Between the end of the Civil War and 1900, the United States surpassed all other countries as the world's leading industrial nation. By any measure — number of workers employed in factories; production of raw materials such as coal, iron, and oil; or the development of new technology — the American achievement was impressive. With industrial progress, however, came changes in the nature of work and the beginning of organized labor, as well as the federal government's first serious steps to regulate big business. It was also the age of the great entrepreneurs. Whether hailed as captains of industry or condemned as robber barons, men like steel magnate Andrew Carnegie, oil tycoon John D. Rockefeller, financier J. Pierpont Morgan, and inventor Thomas A. Edison changed the very structure of the American economy.
 

The railroads were the key to economic growth in the second half of the nineteenth century. Besides making it possible to ship agricultural and manufactured goods throughout the country cheaply and efficiently, they directly contributed to the development of other industries. The railroads were the largest single market for steel, which went into their locomotives and track, and they relied on coal as their principal fuel. Because of their size and complexity, the railroads pioneered new management techniques such as the separation of finance and accounting from operating functions and the development of the first organizational charts that clearly showed the chain of command and responsibility. Furthermore, competition among the various rail companies ultimately led to consolidation, which also became a trend in late‐nineteenth century American industry.

Growth and innovation. The decades after the Civil War were a great age of railroad building. Total rail mileage in the United States grew from 53,000 miles in 1870 to just under 200,000 miles at the turn of the century, with most of the new track being laid east of the Mississippi River in the nation's industrial heartland. Along with the railroad boom came solutions to problems that had plagued the industry in the past. Cross‐country scheduling, for instance, became easier in 1883 when the railroads established the Eastern, Central, Mountain, and Pacific time zones across the United States, and shipping delays caused by railroads using different gauge track were resolved in 1886 when almost all the companies adopted a 4‐foot‐8 11/42 inch standard.

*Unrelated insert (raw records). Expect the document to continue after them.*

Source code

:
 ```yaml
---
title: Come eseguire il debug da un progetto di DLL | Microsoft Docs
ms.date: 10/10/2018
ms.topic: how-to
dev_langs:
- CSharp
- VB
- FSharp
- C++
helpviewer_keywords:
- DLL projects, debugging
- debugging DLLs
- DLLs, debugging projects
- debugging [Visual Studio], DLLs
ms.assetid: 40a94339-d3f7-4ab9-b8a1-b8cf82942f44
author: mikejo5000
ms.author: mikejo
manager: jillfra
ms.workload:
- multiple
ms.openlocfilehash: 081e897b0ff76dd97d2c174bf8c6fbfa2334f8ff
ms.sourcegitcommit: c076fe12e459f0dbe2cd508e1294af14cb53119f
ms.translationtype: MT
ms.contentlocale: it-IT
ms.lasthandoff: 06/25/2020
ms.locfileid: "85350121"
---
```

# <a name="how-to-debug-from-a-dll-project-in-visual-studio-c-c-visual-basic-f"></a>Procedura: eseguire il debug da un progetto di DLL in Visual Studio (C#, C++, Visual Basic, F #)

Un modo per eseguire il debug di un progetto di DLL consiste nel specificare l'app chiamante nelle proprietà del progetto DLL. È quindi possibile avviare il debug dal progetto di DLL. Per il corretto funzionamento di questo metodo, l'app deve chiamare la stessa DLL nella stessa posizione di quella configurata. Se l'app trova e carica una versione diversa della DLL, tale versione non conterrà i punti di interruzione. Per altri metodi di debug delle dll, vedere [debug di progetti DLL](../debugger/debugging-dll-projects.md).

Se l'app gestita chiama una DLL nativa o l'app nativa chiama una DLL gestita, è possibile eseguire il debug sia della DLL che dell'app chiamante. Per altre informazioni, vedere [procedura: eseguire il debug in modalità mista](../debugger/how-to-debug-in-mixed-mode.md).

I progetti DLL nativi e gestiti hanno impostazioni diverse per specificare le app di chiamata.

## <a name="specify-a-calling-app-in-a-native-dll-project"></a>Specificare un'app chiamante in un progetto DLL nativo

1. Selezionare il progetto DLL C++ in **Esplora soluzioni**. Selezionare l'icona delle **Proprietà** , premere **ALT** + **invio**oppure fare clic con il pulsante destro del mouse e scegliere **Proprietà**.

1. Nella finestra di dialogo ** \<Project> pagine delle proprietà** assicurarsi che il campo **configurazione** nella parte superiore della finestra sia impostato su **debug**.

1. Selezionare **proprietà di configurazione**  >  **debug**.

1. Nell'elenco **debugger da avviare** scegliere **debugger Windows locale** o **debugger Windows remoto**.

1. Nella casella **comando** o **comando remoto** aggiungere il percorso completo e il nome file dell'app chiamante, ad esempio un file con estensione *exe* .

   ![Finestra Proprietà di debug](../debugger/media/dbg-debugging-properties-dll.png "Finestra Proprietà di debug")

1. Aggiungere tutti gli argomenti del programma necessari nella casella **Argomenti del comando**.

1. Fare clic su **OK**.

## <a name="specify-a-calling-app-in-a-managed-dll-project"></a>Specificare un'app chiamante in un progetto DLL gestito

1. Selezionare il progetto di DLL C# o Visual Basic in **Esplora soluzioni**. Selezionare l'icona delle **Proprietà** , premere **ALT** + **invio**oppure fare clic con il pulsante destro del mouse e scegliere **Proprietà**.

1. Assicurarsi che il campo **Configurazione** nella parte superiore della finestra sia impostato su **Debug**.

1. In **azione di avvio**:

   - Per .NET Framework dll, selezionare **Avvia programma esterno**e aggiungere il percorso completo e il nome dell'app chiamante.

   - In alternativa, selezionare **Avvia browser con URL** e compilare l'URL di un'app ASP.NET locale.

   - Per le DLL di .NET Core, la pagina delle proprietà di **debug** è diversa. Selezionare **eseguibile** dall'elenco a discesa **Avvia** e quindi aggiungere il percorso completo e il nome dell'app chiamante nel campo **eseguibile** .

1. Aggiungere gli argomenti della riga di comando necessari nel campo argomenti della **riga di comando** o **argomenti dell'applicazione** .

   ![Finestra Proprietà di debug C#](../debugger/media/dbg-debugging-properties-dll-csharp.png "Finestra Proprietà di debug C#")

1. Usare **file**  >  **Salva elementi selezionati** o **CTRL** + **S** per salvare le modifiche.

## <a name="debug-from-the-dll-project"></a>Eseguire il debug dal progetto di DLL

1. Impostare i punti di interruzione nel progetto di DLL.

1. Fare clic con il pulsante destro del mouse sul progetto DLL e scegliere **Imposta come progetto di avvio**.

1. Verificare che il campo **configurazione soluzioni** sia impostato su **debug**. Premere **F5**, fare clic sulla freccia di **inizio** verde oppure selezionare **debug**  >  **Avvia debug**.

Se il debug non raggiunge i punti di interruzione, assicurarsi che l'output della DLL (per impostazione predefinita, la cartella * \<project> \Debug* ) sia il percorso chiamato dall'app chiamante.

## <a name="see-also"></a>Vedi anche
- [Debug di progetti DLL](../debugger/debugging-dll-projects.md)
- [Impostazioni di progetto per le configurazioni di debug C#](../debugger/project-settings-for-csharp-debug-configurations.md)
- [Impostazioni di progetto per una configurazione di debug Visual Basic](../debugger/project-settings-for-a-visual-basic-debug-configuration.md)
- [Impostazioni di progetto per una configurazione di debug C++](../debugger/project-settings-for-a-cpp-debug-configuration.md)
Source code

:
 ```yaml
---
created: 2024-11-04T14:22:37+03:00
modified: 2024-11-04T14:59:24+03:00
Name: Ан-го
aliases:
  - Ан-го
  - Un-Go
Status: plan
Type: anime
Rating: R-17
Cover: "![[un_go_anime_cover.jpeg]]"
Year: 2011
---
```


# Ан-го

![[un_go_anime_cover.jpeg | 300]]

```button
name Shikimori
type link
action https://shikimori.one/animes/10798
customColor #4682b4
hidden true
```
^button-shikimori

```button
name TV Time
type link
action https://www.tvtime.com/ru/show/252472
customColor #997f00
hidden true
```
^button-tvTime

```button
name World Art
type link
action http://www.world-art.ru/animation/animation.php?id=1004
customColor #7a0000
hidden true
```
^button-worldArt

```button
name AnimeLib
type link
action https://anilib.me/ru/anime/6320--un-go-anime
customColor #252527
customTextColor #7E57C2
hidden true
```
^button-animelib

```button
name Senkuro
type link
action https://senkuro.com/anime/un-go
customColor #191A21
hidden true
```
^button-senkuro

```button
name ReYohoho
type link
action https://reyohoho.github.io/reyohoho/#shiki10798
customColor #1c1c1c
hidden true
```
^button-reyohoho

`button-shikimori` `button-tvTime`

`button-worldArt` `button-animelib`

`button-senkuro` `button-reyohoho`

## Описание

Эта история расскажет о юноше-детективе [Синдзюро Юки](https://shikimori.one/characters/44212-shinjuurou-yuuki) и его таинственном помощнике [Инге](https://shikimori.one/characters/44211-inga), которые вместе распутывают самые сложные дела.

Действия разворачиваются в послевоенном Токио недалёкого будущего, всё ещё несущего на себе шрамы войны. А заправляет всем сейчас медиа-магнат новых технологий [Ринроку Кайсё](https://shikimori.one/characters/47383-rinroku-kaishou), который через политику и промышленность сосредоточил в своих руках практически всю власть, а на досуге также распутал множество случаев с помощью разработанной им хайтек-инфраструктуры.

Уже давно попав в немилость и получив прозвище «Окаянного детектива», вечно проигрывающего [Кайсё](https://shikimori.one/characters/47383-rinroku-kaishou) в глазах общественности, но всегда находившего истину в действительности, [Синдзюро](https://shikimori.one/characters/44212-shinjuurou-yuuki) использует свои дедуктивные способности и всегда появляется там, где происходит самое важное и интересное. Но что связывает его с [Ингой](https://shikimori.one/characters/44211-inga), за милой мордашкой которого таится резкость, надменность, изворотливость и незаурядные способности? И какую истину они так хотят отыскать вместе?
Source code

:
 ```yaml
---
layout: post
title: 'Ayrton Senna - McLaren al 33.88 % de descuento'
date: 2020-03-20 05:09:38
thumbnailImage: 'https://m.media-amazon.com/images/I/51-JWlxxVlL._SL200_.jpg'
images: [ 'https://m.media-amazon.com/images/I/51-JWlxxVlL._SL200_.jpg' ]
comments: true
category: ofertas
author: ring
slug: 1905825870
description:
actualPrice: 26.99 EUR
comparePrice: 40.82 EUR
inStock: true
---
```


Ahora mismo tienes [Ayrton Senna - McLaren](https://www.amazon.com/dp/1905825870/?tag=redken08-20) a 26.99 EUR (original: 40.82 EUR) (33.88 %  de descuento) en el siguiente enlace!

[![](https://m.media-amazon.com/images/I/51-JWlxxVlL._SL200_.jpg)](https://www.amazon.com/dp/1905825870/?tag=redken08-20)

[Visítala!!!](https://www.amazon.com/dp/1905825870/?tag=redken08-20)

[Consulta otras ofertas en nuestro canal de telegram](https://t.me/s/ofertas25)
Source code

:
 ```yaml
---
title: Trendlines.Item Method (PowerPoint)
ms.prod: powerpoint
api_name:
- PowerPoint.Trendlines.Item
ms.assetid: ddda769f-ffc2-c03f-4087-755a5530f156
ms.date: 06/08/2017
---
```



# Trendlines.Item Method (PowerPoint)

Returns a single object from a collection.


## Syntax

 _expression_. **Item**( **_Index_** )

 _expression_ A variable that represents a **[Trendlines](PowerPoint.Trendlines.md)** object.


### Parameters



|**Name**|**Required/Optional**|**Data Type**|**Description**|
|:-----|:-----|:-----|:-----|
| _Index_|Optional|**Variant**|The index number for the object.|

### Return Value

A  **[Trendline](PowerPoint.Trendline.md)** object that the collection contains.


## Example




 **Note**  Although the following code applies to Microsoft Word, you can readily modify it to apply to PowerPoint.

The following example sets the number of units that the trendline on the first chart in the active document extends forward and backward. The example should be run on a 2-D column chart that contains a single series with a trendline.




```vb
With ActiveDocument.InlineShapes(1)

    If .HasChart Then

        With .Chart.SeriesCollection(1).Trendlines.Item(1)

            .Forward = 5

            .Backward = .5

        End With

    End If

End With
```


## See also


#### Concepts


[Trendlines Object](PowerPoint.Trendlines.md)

The capital needed to purchase and maintain track and rolling stock made owning and operating a railroad an expensive venture. Although subsidies from local, state, and federal governments were important, most of the money needed for expansion came from private investors through the sale of stocks and bonds. Railroads, however, often engaged in stock watering, selling more stock than the company's actual value. In the 1880s and 1890s, railroad financing increasingly came from investment banks such as J.P. Morgan & Company, which were able to assume a management role and push for the consolidation of rail lines as the price for extending credit. Morgan himself was involved in reorganizing several lines, including the Erie and the Northern Pacific, after the Panic of 1893.

Competition and regulation. Competition among railroads led some into bankruptcy, sunk others heavily in debt, and ignited bitter rate wars. To limit competition, lines operating in the same region sometimes worked out an agreement to share the territory or divide the profit equally at the end of the year. This was known as pooling, a process that kept rates artificially high. Lacking such cooperation, the companies used various means to draw customers away from their competitors, such as paying kickbacks or rebates to large customers for using their lines and making up any losses by charging small shippers more. Because of such practices, rates were often lower for a long haul than for a short haul. For example, shipping goods from Chicago to New York, where several companies had routes, was cheaper than sending the same shipment from Buffalo to Pittsburgh, where only one railroad had a monopoly. The unfairness of such rate‐setting practices led to government regulation of the industry.

As early as the 1860s, largely due to pressure from farmers, states began establishing maximum rates and outlawing rate discrimination. In 1886, however, the Supreme Court ruled in Wabash v. Illinois that the authority to regulate railroads engaged in interstate commerce rested with the federal government rather than the states. Congress, which had been investigating the railroads for several years, responded to the decision by passing the Interstate Commerce Act of 1887. The legislation provided that rates must be “reasonable” and prohibited pooling, rebates, and long/short haul rate differentials. The Interstate Commerce Commission (ICC), the nation's first regulatory agency, was created with the authority to review rates and investigate the railroads. The Commission had very little real power; it could not compel witnesses to testify, and the courts often rejected its decisions.